Ackroyd's allusions to Gissing's realist credo make you wonder about his own postmodern vision, in which the concept of verisimilitude in fiction is stripped of its humanist associations and becomes simply a branch of forgery - literally so when he introduces the diary of John Cree with a fake British Library press-mark, as if to delude us into thinking we could go round to the Manuscript Room and call it up. Never missing a chance to point to its own artifice, the text is full of self-conscious touches such as this.
Dan Leno and the Limehouse Golem may be wrapped in a web of literary allusion, but this doesn't diminish its page-turning suspense. If you want to feel learned, you can look for the scholarly references, but it's just as fun to pick up the clues to the murderer's identity which are scattered along the way. A critical analysis of the book will necessarily make it sound more laboured than it feels when you read it - we murder to dissect.
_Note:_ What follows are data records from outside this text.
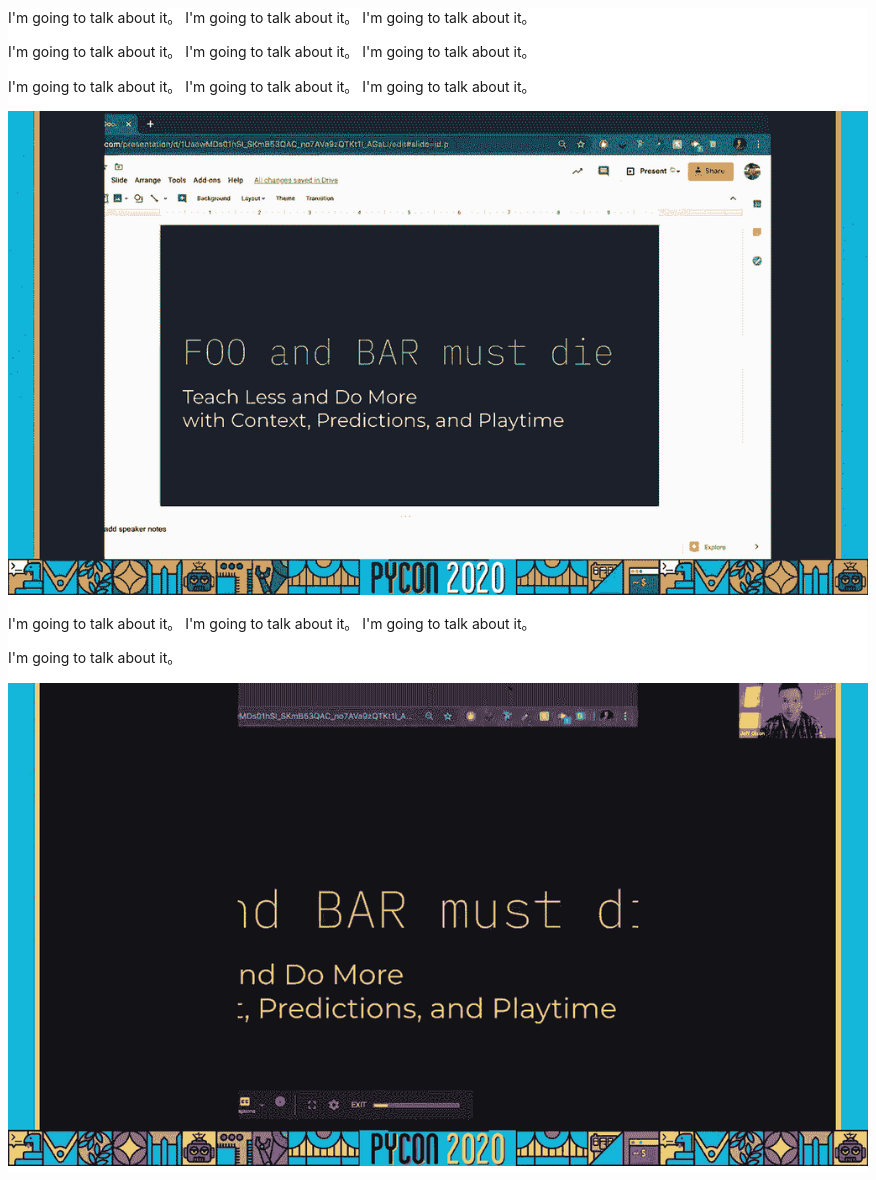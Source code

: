  I'm going to talk about it。 I'm going to talk about it。 I'm going to talk about it。

 I'm going to talk about it。 I'm going to talk about it。 I'm going to talk about it。

 I'm going to talk about it。 I'm going to talk about it。 I'm going to talk about it。



![](img/e453185651f158afb4902f324e4651e6_53.png)

 I'm going to talk about it。 I'm going to talk about it。 I'm going to talk about it。

 I'm going to talk about it。

![](img/e453185651f158afb4902f324e4651e6_55.png)

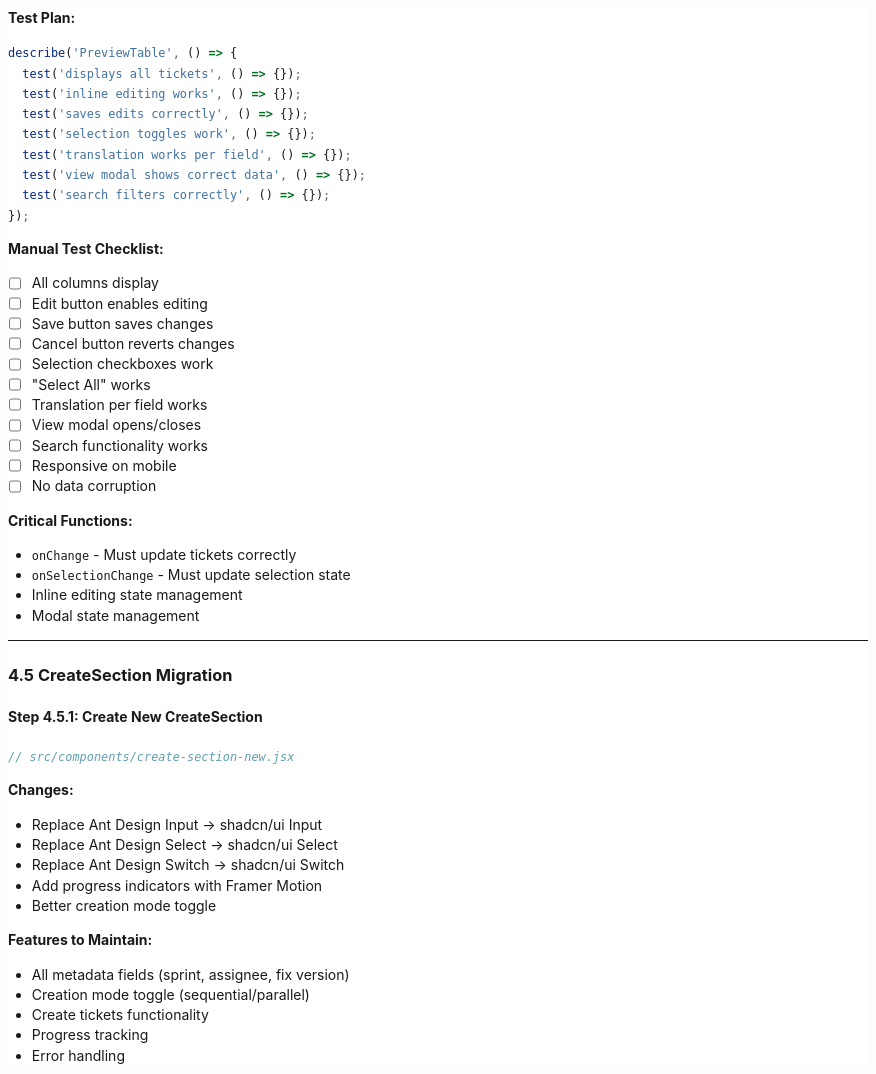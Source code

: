 **Test Plan:**
```javascript
describe('PreviewTable', () => {
  test('displays all tickets', () => {});
  test('inline editing works', () => {});
  test('saves edits correctly', () => {});
  test('selection toggles work', () => {});
  test('translation works per field', () => {});
  test('view modal shows correct data', () => {});
  test('search filters correctly', () => {});
});
```

**Manual Test Checklist:**
- [ ] All columns display
- [ ] Edit button enables editing
- [ ] Save button saves changes
- [ ] Cancel button reverts changes
- [ ] Selection checkboxes work
- [ ] "Select All" works
- [ ] Translation per field works
- [ ] View modal opens/closes
- [ ] Search functionality works
- [ ] Responsive on mobile
- [ ] No data corruption

**Critical Functions:**
- `onChange` - Must update tickets correctly
- `onSelectionChange` - Must update selection state
- Inline editing state management
- Modal state management

---

### 4.5 CreateSection Migration

#### Step 4.5.1: Create New CreateSection
```jsx
// src/components/create-section-new.jsx
```

**Changes:**
- Replace Ant Design Input → shadcn/ui Input
- Replace Ant Design Select → shadcn/ui Select
- Replace Ant Design Switch → shadcn/ui Switch
- Add progress indicators with Framer Motion
- Better creation mode toggle

**Features to Maintain:**
- All metadata fields (sprint, assignee, fix version)
- Creation mode toggle (sequential/parallel)
- Create tickets functionality
- Progress tracking
- Error handling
Its fluent and accessible style is in fact triumphant proof that postmodern literature need not be unreadable.
Ackroyd is a music hall performer, entertaining us with feats of ventriloquy and contortionism. Yet for all that his novel dazzles, it has a heart of stone. Like the golem of mythology, its intelligence feels artifical. With its intertextual matrices and connecting reference points, it resembles nothing so much as Charles Babbage's early computer, which appears in the novel as the subject of Gissing's research in the British Library. Of all Ackroyd's metaphors for fiction-writing, this 'Analytical Engine . . . which combined and dispersed numbers over a network of mechanically related parts' is the one that seems closest to his own technique.